ASSIGNMENT
Where in the records does the word "generation" appear? Copy each line that holds it.

MATERIALS PROVIDED Start Marker

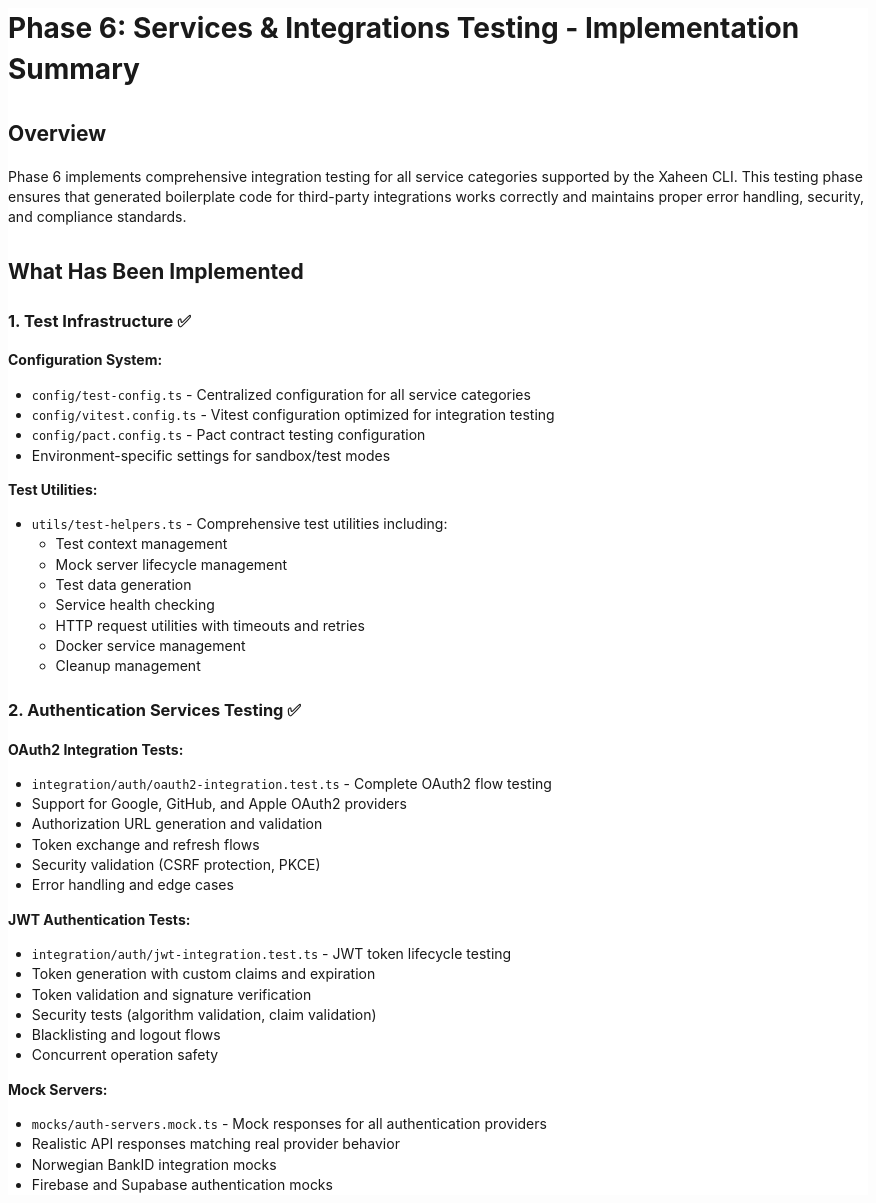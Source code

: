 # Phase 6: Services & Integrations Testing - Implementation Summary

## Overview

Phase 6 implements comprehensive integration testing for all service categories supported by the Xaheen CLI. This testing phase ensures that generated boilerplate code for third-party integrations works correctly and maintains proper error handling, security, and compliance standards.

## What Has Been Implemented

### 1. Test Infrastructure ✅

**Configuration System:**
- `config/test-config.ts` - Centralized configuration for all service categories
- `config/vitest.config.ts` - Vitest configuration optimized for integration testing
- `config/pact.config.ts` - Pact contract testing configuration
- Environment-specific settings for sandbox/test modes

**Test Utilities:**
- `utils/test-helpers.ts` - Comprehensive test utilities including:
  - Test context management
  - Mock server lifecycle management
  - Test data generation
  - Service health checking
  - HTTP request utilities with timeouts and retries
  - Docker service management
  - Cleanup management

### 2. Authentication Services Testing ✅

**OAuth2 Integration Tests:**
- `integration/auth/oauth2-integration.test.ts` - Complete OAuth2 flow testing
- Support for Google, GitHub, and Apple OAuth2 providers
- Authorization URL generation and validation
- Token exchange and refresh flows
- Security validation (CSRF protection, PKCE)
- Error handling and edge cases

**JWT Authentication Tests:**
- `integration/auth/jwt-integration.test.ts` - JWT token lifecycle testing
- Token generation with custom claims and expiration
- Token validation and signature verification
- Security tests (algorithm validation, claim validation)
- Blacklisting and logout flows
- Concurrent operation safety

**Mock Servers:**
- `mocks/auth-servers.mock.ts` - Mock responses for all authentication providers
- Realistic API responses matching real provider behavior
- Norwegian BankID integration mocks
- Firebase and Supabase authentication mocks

MATERIALS PROVIDED End Marker
MATERIALS PROVIDED Start Marker

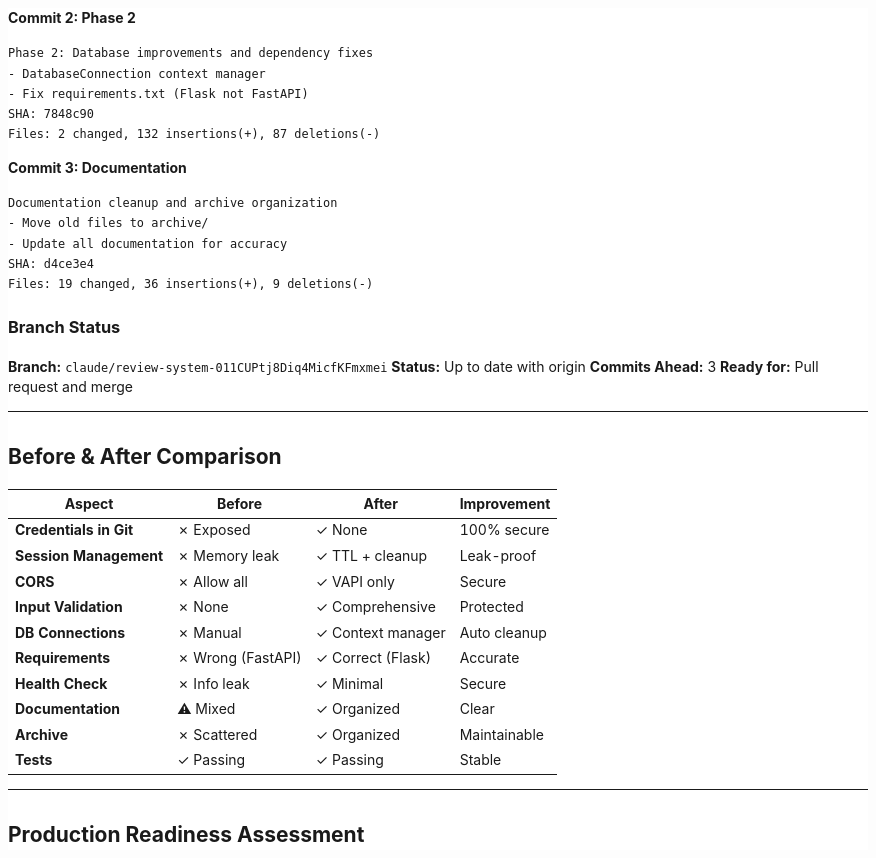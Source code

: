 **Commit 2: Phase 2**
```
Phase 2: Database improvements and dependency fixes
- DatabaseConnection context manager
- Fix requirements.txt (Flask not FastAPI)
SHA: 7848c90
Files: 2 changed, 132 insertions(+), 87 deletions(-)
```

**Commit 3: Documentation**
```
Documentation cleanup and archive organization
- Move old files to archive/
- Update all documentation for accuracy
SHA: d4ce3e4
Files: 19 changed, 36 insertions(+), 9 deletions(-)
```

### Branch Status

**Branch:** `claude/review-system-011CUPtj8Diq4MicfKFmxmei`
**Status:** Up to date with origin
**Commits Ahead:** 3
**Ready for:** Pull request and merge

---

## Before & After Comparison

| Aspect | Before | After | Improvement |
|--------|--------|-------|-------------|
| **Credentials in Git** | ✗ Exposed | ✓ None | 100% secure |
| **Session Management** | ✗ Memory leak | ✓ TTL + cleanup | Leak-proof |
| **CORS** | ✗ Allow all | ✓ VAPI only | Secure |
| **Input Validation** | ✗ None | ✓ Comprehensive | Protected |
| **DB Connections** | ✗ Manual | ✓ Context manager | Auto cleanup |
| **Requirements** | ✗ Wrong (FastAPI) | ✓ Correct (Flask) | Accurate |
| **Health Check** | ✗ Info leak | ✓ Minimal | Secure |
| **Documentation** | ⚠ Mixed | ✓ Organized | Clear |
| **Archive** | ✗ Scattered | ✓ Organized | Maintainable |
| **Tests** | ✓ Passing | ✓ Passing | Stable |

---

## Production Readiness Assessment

MATERIALS PROVIDED End Marker

RESPONSE TO THE TASK
  - Test data generation
- Authorization URL generation and validation
- Token generation with custom claims and expiration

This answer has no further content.